[The data]
+++++
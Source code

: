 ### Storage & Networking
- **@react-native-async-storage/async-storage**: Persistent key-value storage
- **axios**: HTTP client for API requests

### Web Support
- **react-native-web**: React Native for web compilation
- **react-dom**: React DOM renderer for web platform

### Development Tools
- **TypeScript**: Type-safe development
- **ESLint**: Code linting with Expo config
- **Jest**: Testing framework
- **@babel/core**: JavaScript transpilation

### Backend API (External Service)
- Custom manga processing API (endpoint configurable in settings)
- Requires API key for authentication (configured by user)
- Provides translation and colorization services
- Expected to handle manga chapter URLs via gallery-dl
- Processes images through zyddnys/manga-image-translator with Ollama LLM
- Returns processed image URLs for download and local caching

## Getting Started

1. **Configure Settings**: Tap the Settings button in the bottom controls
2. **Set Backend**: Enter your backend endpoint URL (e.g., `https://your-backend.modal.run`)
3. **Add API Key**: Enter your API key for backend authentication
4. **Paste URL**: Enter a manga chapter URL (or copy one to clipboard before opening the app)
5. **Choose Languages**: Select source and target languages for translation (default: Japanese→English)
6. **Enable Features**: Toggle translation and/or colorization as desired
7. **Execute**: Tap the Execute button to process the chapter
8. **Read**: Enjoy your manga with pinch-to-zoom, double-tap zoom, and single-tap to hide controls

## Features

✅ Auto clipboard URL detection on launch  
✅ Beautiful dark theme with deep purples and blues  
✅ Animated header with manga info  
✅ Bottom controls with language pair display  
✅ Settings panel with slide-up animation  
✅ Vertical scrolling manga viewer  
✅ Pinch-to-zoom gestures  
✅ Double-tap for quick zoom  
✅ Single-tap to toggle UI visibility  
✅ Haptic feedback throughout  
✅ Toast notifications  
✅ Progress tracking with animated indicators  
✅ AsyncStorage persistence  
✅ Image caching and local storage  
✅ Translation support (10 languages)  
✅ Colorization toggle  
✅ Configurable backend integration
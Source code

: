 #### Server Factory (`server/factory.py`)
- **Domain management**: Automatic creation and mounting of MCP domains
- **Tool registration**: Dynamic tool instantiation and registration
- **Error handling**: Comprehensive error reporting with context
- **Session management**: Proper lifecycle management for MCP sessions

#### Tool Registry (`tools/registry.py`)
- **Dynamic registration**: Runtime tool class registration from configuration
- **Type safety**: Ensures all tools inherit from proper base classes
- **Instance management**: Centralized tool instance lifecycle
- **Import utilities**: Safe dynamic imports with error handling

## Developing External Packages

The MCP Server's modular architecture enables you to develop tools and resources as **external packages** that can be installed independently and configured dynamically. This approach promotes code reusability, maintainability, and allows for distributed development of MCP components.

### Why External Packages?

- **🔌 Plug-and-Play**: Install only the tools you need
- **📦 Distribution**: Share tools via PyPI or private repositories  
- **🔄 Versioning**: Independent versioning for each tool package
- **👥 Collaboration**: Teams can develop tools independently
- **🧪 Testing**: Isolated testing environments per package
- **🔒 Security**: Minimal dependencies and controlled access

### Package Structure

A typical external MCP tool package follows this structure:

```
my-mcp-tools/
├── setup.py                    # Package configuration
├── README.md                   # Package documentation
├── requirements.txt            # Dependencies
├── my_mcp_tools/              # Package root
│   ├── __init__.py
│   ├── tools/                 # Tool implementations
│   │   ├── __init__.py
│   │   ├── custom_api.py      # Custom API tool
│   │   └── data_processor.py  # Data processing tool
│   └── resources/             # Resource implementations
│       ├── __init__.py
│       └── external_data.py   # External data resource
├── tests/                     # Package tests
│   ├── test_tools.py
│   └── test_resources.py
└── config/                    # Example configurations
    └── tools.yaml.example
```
+++++
[Exercise objective]
Beginning with the top line of the data above, output every line exactly until the one that contains "- **Jest**: Testing framework", and include that one too.

[Task solution]
Source code

: ### Storage & Networking
- **@react-native-async-storage/async-storage**: Persistent key-value storage
- **axios**: HTTP client for API requests

### Web Support
- **react-native-web**: React Native for web compilation
- **react-dom**: React DOM renderer for web platform

### Development Tools
- **TypeScript**: Type-safe development
- **ESLint**: Code linting with Expo config
- **Jest**: Testing framework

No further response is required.